[Saved data entries]
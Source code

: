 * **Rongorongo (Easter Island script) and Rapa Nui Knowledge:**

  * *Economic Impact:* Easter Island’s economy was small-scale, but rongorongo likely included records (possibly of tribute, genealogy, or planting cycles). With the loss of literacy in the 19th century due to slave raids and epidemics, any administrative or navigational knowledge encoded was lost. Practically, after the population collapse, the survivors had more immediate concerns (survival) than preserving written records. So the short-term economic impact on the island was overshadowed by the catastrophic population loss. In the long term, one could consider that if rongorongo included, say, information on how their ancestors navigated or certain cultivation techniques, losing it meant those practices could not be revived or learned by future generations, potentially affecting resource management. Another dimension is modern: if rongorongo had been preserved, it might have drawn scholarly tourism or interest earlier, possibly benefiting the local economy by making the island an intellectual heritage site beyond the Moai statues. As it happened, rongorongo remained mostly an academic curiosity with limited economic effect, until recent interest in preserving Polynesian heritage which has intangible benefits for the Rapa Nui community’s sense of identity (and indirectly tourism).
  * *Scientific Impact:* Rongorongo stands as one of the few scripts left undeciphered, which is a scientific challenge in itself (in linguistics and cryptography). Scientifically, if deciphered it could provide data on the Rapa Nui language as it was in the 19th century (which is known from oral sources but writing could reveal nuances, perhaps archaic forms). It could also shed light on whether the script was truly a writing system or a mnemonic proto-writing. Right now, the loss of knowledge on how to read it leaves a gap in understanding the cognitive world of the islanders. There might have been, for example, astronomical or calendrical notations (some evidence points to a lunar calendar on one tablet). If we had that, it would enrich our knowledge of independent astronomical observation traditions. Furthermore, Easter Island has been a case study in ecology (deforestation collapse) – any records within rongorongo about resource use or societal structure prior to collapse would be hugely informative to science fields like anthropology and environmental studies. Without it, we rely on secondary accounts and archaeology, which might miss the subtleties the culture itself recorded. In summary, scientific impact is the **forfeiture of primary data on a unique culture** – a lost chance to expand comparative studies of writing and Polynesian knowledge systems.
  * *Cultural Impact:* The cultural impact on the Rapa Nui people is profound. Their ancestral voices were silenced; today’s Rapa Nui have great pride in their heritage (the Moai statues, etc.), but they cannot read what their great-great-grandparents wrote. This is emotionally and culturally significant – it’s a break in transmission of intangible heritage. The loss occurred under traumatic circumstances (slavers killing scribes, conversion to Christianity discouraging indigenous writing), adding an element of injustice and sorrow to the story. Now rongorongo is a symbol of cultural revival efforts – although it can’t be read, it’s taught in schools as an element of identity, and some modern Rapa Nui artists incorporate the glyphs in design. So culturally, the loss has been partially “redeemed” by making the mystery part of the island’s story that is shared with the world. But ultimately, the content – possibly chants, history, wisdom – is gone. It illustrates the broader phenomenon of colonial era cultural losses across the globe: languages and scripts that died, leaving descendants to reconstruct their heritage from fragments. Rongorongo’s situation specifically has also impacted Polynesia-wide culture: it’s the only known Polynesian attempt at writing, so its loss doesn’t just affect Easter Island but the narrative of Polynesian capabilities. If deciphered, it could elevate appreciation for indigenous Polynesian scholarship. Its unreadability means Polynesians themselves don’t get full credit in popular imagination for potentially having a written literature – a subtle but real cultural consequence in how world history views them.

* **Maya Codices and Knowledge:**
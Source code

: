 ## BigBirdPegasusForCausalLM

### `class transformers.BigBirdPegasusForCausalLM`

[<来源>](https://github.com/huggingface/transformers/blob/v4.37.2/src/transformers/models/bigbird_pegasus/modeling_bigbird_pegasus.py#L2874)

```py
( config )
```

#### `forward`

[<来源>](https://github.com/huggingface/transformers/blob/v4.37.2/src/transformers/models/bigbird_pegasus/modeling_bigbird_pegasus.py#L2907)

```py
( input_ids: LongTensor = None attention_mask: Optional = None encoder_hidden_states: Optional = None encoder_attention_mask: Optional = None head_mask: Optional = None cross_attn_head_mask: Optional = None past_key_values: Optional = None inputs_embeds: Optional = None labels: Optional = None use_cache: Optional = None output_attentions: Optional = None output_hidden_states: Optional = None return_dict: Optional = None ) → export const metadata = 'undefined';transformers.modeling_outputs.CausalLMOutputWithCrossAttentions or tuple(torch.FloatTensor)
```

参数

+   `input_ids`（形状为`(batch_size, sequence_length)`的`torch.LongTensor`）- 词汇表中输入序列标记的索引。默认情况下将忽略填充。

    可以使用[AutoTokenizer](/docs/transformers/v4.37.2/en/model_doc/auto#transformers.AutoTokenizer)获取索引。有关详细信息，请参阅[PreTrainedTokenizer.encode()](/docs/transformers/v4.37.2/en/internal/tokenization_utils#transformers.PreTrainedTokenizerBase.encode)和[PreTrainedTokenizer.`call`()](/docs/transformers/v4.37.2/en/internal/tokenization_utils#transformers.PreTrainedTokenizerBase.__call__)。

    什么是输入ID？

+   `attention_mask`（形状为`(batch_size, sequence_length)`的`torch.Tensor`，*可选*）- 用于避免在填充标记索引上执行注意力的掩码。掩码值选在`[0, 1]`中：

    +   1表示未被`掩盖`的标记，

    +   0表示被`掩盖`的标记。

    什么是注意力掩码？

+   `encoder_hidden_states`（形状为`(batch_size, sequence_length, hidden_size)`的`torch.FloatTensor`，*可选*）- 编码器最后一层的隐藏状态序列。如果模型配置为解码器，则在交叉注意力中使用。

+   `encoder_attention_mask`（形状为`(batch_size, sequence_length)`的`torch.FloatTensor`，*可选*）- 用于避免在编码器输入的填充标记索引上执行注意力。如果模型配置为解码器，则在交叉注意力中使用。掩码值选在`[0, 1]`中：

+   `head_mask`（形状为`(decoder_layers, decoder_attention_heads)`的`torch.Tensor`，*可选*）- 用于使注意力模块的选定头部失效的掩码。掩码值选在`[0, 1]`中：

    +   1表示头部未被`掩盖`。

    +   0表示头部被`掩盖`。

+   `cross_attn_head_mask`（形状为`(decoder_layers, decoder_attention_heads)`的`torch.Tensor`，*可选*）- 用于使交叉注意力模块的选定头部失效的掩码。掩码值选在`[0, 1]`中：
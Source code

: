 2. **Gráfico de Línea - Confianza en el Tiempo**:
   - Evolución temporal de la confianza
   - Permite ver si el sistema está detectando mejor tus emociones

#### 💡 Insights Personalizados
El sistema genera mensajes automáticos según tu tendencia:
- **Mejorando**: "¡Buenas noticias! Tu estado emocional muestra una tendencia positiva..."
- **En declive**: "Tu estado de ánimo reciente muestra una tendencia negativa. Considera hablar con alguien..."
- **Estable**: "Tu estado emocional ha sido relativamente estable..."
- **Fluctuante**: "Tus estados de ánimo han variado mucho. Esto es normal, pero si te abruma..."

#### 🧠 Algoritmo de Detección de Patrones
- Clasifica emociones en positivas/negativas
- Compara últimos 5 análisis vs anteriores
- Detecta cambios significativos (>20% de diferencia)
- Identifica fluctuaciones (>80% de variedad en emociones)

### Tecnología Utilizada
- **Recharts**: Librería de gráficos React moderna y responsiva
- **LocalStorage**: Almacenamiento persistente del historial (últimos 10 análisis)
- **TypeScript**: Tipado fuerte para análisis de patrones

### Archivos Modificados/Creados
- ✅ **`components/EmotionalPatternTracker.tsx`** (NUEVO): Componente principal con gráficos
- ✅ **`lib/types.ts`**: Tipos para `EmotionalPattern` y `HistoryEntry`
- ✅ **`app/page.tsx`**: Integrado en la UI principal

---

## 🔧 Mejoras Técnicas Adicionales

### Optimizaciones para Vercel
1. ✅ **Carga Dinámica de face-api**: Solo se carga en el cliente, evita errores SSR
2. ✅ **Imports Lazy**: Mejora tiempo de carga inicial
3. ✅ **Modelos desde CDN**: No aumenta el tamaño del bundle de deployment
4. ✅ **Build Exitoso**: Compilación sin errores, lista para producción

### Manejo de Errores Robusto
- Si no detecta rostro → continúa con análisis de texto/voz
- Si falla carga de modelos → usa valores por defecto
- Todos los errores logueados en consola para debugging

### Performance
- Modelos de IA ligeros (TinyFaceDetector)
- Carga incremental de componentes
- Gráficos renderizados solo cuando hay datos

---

WORK TASK:
Write out exactly the lines above from the line with "4. ✅ **Build" through the line with "- Carga incremental de componentes", both of them included, and leave out all other lines.

OUTPUT FOR THIS EXERCISE:
4. ✅ **Build Exitoso**: Compilación sin errores, lista para producción

### Manejo de Errores Robusto
- Si no detecta rostro → continúa con análisis de texto/voz
- Si falla carga de modelos → usa valores por defecto
- Todos los errores logueados en consola para debugging

### Performance
- Modelos de IA ligeros (TinyFaceDetector)
- Carga incremental de componentes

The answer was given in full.